Vitamin D and its analogues regulate gene expression by binding to specific vitamin D receptors (VDRs) of the nuclear receptor superfamily, which are ligand-modulated transcription factors (for review see McDonald et al., 2001). Upon ligand activation, VDR binds specific nucleotide sequences (vitamin D response elements, VDREs) in target genes to activate or repress their expression through multiple but ill-defined interactions with coactivator complexes and components of the basal transcription machinery (for review see McDonald et al., 2001).
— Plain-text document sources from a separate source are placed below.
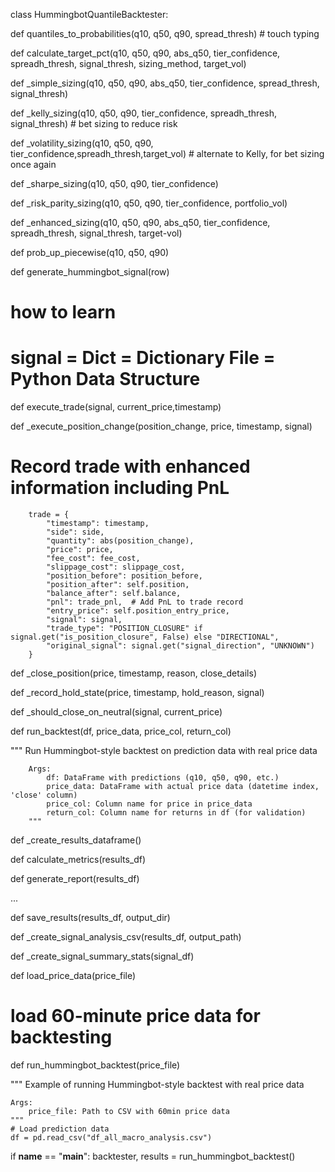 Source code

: 
class HummingbotQuantileBacktester:


def quantiles_to_probabilities(q10, q50, q90, spread_thresh) # touch typing


def calculate_target_pct(q10, q50, q90, abs_q50, tier_confidence, spreadh_thresh, signal_thresh, sizing_method, target_vol)


def _simple_sizing(q10, q50, q90, abs_q50, tier_confidence, spread_thresh, signal_thresh)



def _kelly_sizing(q10, q50, q90, tier_confidence, spreadh_thresh, signal_thresh) # bet sizing to reduce risk


def _volatility_sizing(q10, q50, q90, tier_confidence,spreadh_thresh,target_vol) # alternate to Kelly, for bet sizing once again

def _sharpe_sizing(q10, q50, q90, tier_confidence)

def _risk_parity_sizing(q10, q50, q90, tier_confidence, portfolio_vol)

def _enhanced_sizing(q10, q50, q90, abs_q50, tier_confidence, spreadh_thresh, signal_thresh, target-vol)

def prob_up_piecewise(q10, q50, q90)


def generate_hummingbot_signal(row)


# how to learn

# signal = Dict = Dictionary File = Python Data Structure

def execute_trade(signal, current_price,timestamp)

def _execute_position_change(position_change, price, timestamp, signal)

# Record trade with enhanced information including PnL
        trade = {
            "timestamp": timestamp,
            "side": side,
            "quantity": abs(position_change),
            "price": price,
            "fee_cost": fee_cost,
            "slippage_cost": slippage_cost,
            "position_before": position_before,
            "position_after": self.position,
            "balance_after": self.balance,
            "pnl": trade_pnl,  # Add PnL to trade record
            "entry_price": self.position_entry_price,
            "signal": signal,
            "trade_type": "POSITION_CLOSURE" if signal.get("is_position_closure", False) else "DIRECTIONAL",
            "original_signal": signal.get("signal_direction", "UNKNOWN")
        }


def _close_position(price, timestamp, reason, close_details)


def _record_hold_state(price, timestamp, hold_reason, signal)

def _should_close_on_neutral(signal, current_price)


def run_backtest(df, price_data, price_col, return_col)

"""
        Run Hummingbot-style backtest on prediction data with real price data
        
        Args:
            df: DataFrame with predictions (q10, q50, q90, etc.)
            price_data: DataFrame with actual price data (datetime index, 'close' column)
            price_col: Column name for price in price_data
            return_col: Column name for returns in df (for validation)
        """


def _create_results_dataframe()

def calculate_metrics(results_df)

def generate_report(results_df)

...

def save_results(results_df, output_dir)

def _create_signal_analysis_csv(results_df, output_path)


def _create_signal_summary_stats(signal_df)


def load_price_data(price_file)

# load 60-minute price data for backtesting



def run_hummingbot_backtest(price_file)

"""
    Example of running Hummingbot-style backtest with real price data
    
    Args:
        price_file: Path to CSV with 60min price data
    """
    # Load prediction data
    df = pd.read_csv("df_all_macro_analysis.csv")


if __name__ == "__main__":
    backtester, results = run_hummingbot_backtest()





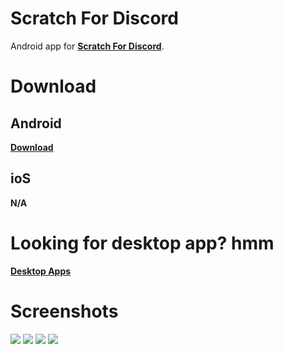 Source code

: # Scratch For Discord
Android app for **[Scratch For Discord](https://scratch-for-discord.netlify.app)**.

# Download
## Android
**[Download](https://github.com/DevSnowflake/scratch-for-discord-android/releases/download/v1.0.0/scratch-for-discord.apk)**

## ioS
**N/A**

# Looking for desktop app? hmm
**[Desktop Apps](https://androz2091.github.io/scratch-for-discord/download/index.html)**

# Screenshots
![](https://i.imgur.com/xtTR4MR.png)
![](https://i.imgur.com/THWa1b7.png)
![](https://i.imgur.com/HCYRBIk.png)
![](https://i.imgur.com/r5EgDPT.png)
Several vitamin D target genes have been characterized in several tumor cell types such as c-myc, p21Waf, p27Kip1, tenascin-C, fibronectin, laminin and its receptor, apolipoprotein D, insulin-like growth factor binding protein 3, cyclin C, and several members of the transforming growth factor family and their receptors (Freedman, 1999). Two studies have reported the regulation of epidermal growth factor receptor expression (Tong et al., 1998) or the cross-talk between vitamin D and tumor growth factor ß signaling pathways (Yanagisawa et al., 1999), although the physiological relevance of these mechanisms remains unclear.
VDR is expressed in the normal colonic mucosa, slightly increases in the hyperplasic condition, and is clearly lower in late stages of carcinogenesis (Vandewalle et al., 1994). Accordingly, high VDR expression is associated with favorable prognosis in colorectal cancer patients, suggesting that these receptors are involved in this pathogenesis and their potential role as a predictive marker (Shabahang et al., 1993; Evans et al., 1998). Several clinical trials are underway to assess the activity of several vitamin D derivatives in patients with colorectal carcinoma and other neoplasias (Gross et al., 1998; Gulliford et al., 1998; Smith et al., 1999). However, their molecular and cellular mechanisms of action in colon carcinoma cells remain mostly unknown.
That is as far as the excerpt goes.